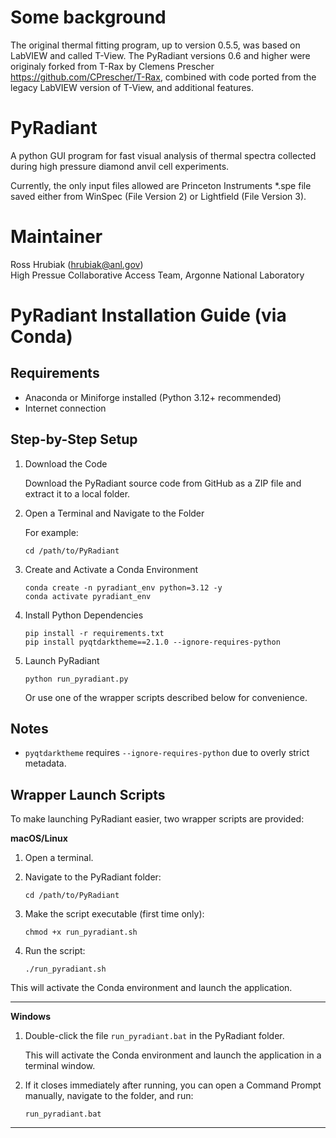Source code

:Some background
===

The original thermal fitting program, up to version 0.5.5, was based on LabVIEW and called T-View. The PyRadiant versions 0.6 and higher were originaly forked from T-Rax by Clemens Prescher https://github.com/CPrescher/T-Rax, combined with code ported from the legacy LabVIEW version of T-View, and additional features. 

PyRadiant
===

A python GUI program for fast visual analysis of thermal spectra collected during high pressure diamond anvil cell experiments.

 
Currently, the only input files allowed are Princeton Instruments \*.spe file saved either from WinSpec (File Version 2) 
or Lightfield (File Version 3).

Maintainer
===


Ross Hrubiak (hrubiak@anl.gov)  
High Pressue Collaborative Access Team, Argonne National Laboratory


PyRadiant Installation Guide (via Conda)
========================================


Requirements
------------
- Anaconda or Miniforge installed (Python 3.12+ recommended)
- Internet connection

Step-by-Step Setup
------------------

1. Download the Code

   Download the PyRadiant source code from GitHub as a ZIP file and extract it to a local folder.

2. Open a Terminal and Navigate to the Folder

   For example:

       cd /path/to/PyRadiant

3. Create and Activate a Conda Environment

       conda create -n pyradiant_env python=3.12 -y
       conda activate pyradiant_env

4. Install Python Dependencies

       pip install -r requirements.txt
       pip install pyqtdarktheme==2.1.0 --ignore-requires-python

5. Launch PyRadiant

       python run_pyradiant.py

   Or use one of the wrapper scripts described below for convenience.

Notes
-----
- `pyqtdarktheme` requires `--ignore-requires-python` due to overly strict metadata.


Wrapper Launch Scripts
----------------------

To make launching PyRadiant easier, two wrapper scripts are provided:

**macOS/Linux**

1. Open a terminal.
2. Navigate to the PyRadiant folder:

       cd /path/to/PyRadiant

3. Make the script executable (first time only):

       chmod +x run_pyradiant.sh

4. Run the script:

       ./run_pyradiant.sh

This will activate the Conda environment and launch the application.

---

**Windows**

1. Double-click the file `run_pyradiant.bat` in the PyRadiant folder.

   This will activate the Conda environment and launch the application in a terminal window.

2. If it closes immediately after running, you can open a Command Prompt manually, navigate to the folder, and run:

       run_pyradiant.bat

---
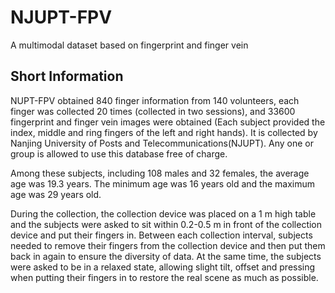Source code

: # NJUPT-FPV
A multimodal dataset based on fingerprint and finger vein

## Short Information
NUPT-FPV obtained 840 finger information from 140 volunteers, each finger was collected 20 times (collected in two sessions), and 33600 fingerprint and finger vein images were obtained (Each subject provided the index, middle and ring fingers of the left and right hands). It is collected by Nanjing University of Posts and Telecommunications(NJUPT). Any one or group is allowed to use this database free of charge.

Among these subjects, including 108 males and 32 females, the average age was 19.3 years. The minimum age was 16 years old and the maximum age was 29 years old.

During the collection, the collection device was placed on a 1 m high table and the subjects were asked to sit within 0.2-0.5 m in front of the collection device and put their fingers in. Between each collection interval, subjects needed to remove their fingers from the collection device and then put them back in again to ensure the diversity of data. At the same time, the subjects were asked to be in a relaxed state, allowing slight tilt, offset and pressing when putting their fingers in to restore the real scene as much as possible.
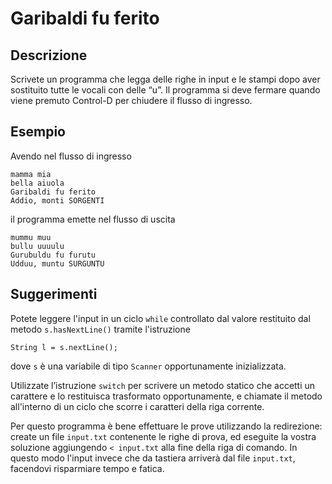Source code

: Garibaldi fu ferito
===================

Descrizione
-----------

Scrivete un programma che legga delle righe in input e le stampi dopo aver
sostituito tutte le vocali con delle “u”. Il programma si deve fermare quando
viene premuto Control-D  per chiudere il flusso di ingresso.

Esempio
-------

Avendo nel flusso di ingresso

    mamma mia
    bella aiuola
    Garibaldi fu ferito
    Addio, monti SORGENTI

il programma emette nel flusso di uscita

    mummu muu
    bullu uuuulu
    Gurubuldu fu furutu
    Udduu, muntu SURGUNTU

Suggerimenti
------------

Potete leggere l'input in un ciclo `while` controllato dal valore restituito
dal metodo `s.hasNextLine()` tramite l'istruzione

    String l = s.nextLine();

dove `s` è una variabile di tipo `Scanner` opportunamente inizializzata.

Utilizzate l’istruzione `switch` per scrivere un metodo statico che accetti un
carattere e lo restituisca trasformato opportunamente, e chiamate il metodo
all'interno di un ciclo che scorre i caratteri della riga corrente.

Per questo programma è bene effettuare le prove utilizzando la
redirezione: create un file `input.txt` contenente le righe
di prova, ed eseguite la vostra soluzione aggiungendo `< input.txt`
alla fine della riga di comando. In questo modo l'input invece
che da tastiera arriverà dal file `input.txt`, facendovi risparmiare
tempo e fatica.
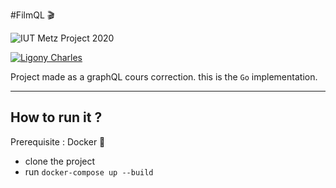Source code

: #FilmQL 🎬



![IUT Metz Project 2020](https://img.shields.io/badge/IUT%20Metz-2020-95a5a6.svg) 

[![Ligony Charles](https://img.shields.io/badge/Ligony-Charles-2980b9.svg)](https://github.com/CharlesLgn)
 
Project made as a graphQL cours correction.
this is the `Go` implementation.

***
## How to run it ?

Prerequisite : Docker 🐳

- clone the project
- run `docker-compose up --build`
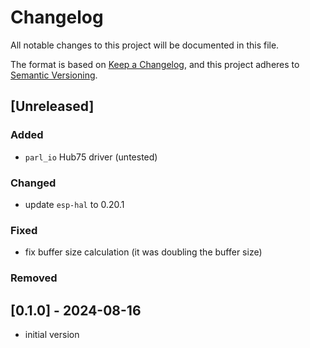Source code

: # Changelog

All notable changes to this project will be documented in this file.

The format is based on [Keep a Changelog](https://keepachangelog.com/en/1.0.0/),
and this project adheres to [Semantic Versioning](https://semver.org/spec/v2.0.0.html).

## [Unreleased]

### Added

- `parl_io` Hub75 driver (untested)

### Changed

- update `esp-hal` to 0.20.1

### Fixed

- fix buffer size calculation (it was doubling the buffer size)

### Removed

## [0.1.0] - 2024-08-16

- initial version
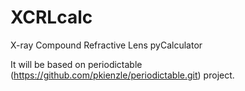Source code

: # XCRLcalc
X-ray Compound Refractive Lens pyCalculator 

It will be based on periodictable (https://github.com/pkienzle/periodictable.git) project.
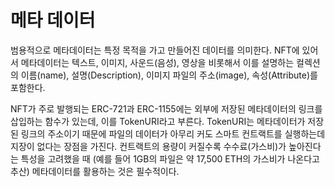 # 메타 데이터

범용적으로 메타데이터는 특정 목적을 가고 만들어진 데이터를 의미한다. NFT에 있어서 메타데이터는 텍스트, 이미지, 사운드(음성), 영상을 비롯해서 이를 설명하는 컬렉션의 이름(name), 설명(Description), 이미지 파일의 주소(image), 속성(Attribute)를 포함한다.&#x20;

NFT가 주로 발행되는 ERC-721과 ERC-1155에는 외부에 저장된 메타데이터의 링크를 삽입하는 함수가 있는데, 이를 TokenURI라고 부른다. TokenURI는 메타데이터가 저장된 링크의 주소이기 때문에 파일의 데이터가 아무리 커도 스마트 컨트랙트를 실행하는데 지장이 없다는 장점을 가진다. 컨트랙트의 용량이 커질수록 수수료(가스비)가 높아진다는 특성을 고려했을 때 (예를 들어 1GB의 파일은 약 17,500 ETH의 가스비가 나온다고 추산) 메타데이터를 활용하는 것은 필수적이다.
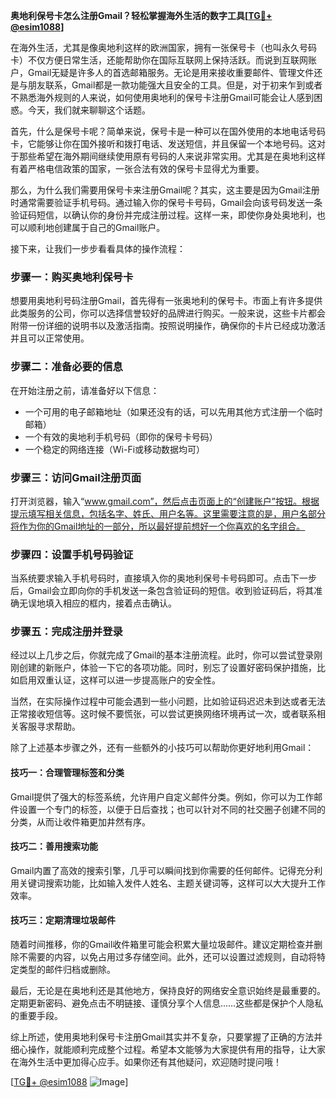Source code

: **奥地利保号卡怎么注册Gmail？轻松掌握海外生活的数字工具[[TG💪+ @esim1088](https://t.me/s/esim1088)]**

在海外生活，尤其是像奥地利这样的欧洲国家，拥有一张保号卡（也叫永久号码卡）不仅方便日常生活，还能帮助你在国际互联网上保持活跃。而说到互联网账户，Gmail无疑是许多人的首选邮箱服务。无论是用来接收重要邮件、管理文件还是与朋友联系，Gmail都是一款功能强大且安全的工具。但是，对于初来乍到或者不熟悉海外规则的人来说，如何使用奥地利的保号卡注册Gmail可能会让人感到困惑。今天，我们就来聊聊这个话题。

首先，什么是保号卡呢？简单来说，保号卡是一种可以在国外使用的本地电话号码卡，它能够让你在国外接听和拨打电话、发送短信，并且保留一个本地号码。这对于那些希望在海外期间继续使用原有号码的人来说非常实用。尤其是在奥地利这样有着严格电信政策的国家，一张合法有效的保号卡显得尤为重要。

那么，为什么我们需要用保号卡来注册Gmail呢？其实，这主要是因为Gmail注册时通常需要验证手机号码。通过输入你的保号卡号码，Gmail会向该号码发送一条验证码短信，以确认你的身份并完成注册过程。这样一来，即使你身处奥地利，也可以顺利地创建属于自己的Gmail账户。

接下来，让我们一步步看看具体的操作流程：

### 步骤一：购买奥地利保号卡

想要用奥地利号码注册Gmail，首先得有一张奥地利的保号卡。市面上有许多提供此类服务的公司，你可以选择信誉较好的品牌进行购买。一般来说，这些卡片都会附带一份详细的说明书以及激活指南。按照说明操作，确保你的卡片已经成功激活并且可以正常使用。

### 步骤二：准备必要的信息

在开始注册之前，请准备好以下信息：
- 一个可用的电子邮箱地址（如果还没有的话，可以先用其他方式注册一个临时邮箱）
- 一个有效的奥地利手机号码（即你的保号卡号码）
- 一个稳定的网络连接（Wi-Fi或移动数据均可）

### 步骤三：访问Gmail注册页面

打开浏览器，输入“www.gmail.com”，然后点击页面上的“创建账户”按钮。根据提示填写相关信息，包括名字、姓氏、用户名等。这里需要注意的是，用户名部分将作为你的Gmail地址的一部分，所以最好提前想好一个你喜欢的名字组合。

### 步骤四：设置手机号码验证

当系统要求输入手机号码时，直接填入你的奥地利保号卡号码即可。点击下一步后，Gmail会立即向你的手机发送一条包含验证码的短信。收到验证码后，将其准确无误地填入相应的框内，接着点击确认。

### 步骤五：完成注册并登录

经过以上几步之后，你就完成了Gmail的基本注册流程。此时，你可以尝试登录刚刚创建的新账户，体验一下它的各项功能。同时，别忘了设置好密码保护措施，比如启用双重认证，这样可以进一步提高账户的安全性。

当然，在实际操作过程中可能会遇到一些小问题，比如验证码迟迟未到达或者无法正常接收短信等。这时候不要慌张，可以尝试更换网络环境再试一次，或者联系相关客服寻求帮助。

除了上述基本步骤之外，还有一些额外的小技巧可以帮助你更好地利用Gmail：

#### 技巧一：合理管理标签和分类

Gmail提供了强大的标签系统，允许用户自定义邮件分类。例如，你可以为工作邮件设置一个专门的标签，以便于日后查找；也可以针对不同的社交圈子创建不同的分类，从而让收件箱更加井然有序。

#### 技巧二：善用搜索功能

Gmail内置了高效的搜索引擎，几乎可以瞬间找到你需要的任何邮件。记得充分利用关键词搜索功能，比如输入发件人姓名、主题关键词等，这样可以大大提升工作效率。

#### 技巧三：定期清理垃圾邮件

随着时间推移，你的Gmail收件箱里可能会积累大量垃圾邮件。建议定期检查并删除不需要的内容，以免占用过多存储空间。此外，还可以设置过滤规则，自动将特定类型的邮件归档或删除。

最后，无论是在奥地利还是其他地方，保持良好的网络安全意识始终是最重要的。定期更新密码、避免点击不明链接、谨慎分享个人信息……这些都是保护个人隐私的重要手段。

综上所述，使用奥地利保号卡注册Gmail其实并不复杂，只要掌握了正确的方法并细心操作，就能顺利完成整个过程。希望本文能够为大家提供有用的指导，让大家在海外生活中更加得心应手。如果你还有其他疑问，欢迎随时提问哦！

[[TG💪+ @esim1088](https://t.me/s/esim1088) ![Image](https://i.postimg.cc/4NQfJmqS/Snipaste-2025-05-13-00-14-12.png)]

------------------------------------------------------------

TASK TO CARRY OUT: Your task is to copy exactly, and only, the lines from the line with "### 步骤五：完成注册并登录" through the last line of the entries, both included.

RESPONSE FOR THIS EXERCISE:
### 步骤五：完成注册并登录

经过以上几步之后，你就完成了Gmail的基本注册流程。此时，你可以尝试登录刚刚创建的新账户，体验一下它的各项功能。同时，别忘了设置好密码保护措施，比如启用双重认证，这样可以进一步提高账户的安全性。

当然，在实际操作过程中可能会遇到一些小问题，比如验证码迟迟未到达或者无法正常接收短信等。这时候不要慌张，可以尝试更换网络环境再试一次，或者联系相关客服寻求帮助。

除了上述基本步骤之外，还有一些额外的小技巧可以帮助你更好地利用Gmail：

#### 技巧一：合理管理标签和分类

Gmail提供了强大的标签系统，允许用户自定义邮件分类。例如，你可以为工作邮件设置一个专门的标签，以便于日后查找；也可以针对不同的社交圈子创建不同的分类，从而让收件箱更加井然有序。

#### 技巧二：善用搜索功能

Gmail内置了高效的搜索引擎，几乎可以瞬间找到你需要的任何邮件。记得充分利用关键词搜索功能，比如输入发件人姓名、主题关键词等，这样可以大大提升工作效率。

#### 技巧三：定期清理垃圾邮件

随着时间推移，你的Gmail收件箱里可能会积累大量垃圾邮件。建议定期检查并删除不需要的内容，以免占用过多存储空间。此外，还可以设置过滤规则，自动将特定类型的邮件归档或删除。

最后，无论是在奥地利还是其他地方，保持良好的网络安全意识始终是最重要的。定期更新密码、避免点击不明链接、谨慎分享个人信息……这些都是保护个人隐私的重要手段。

综上所述，使用奥地利保号卡注册Gmail其实并不复杂，只要掌握了正确的方法并细心操作，就能顺利完成整个过程。希望本文能够为大家提供有用的指导，让大家在海外生活中更加得心应手。如果你还有其他疑问，欢迎随时提问哦！

[[TG💪+ @esim1088](https://t.me/s/esim1088) ![Image](https://i.postimg.cc/4NQfJmqS/Snipaste-2025-05-13-00-14-12.png)]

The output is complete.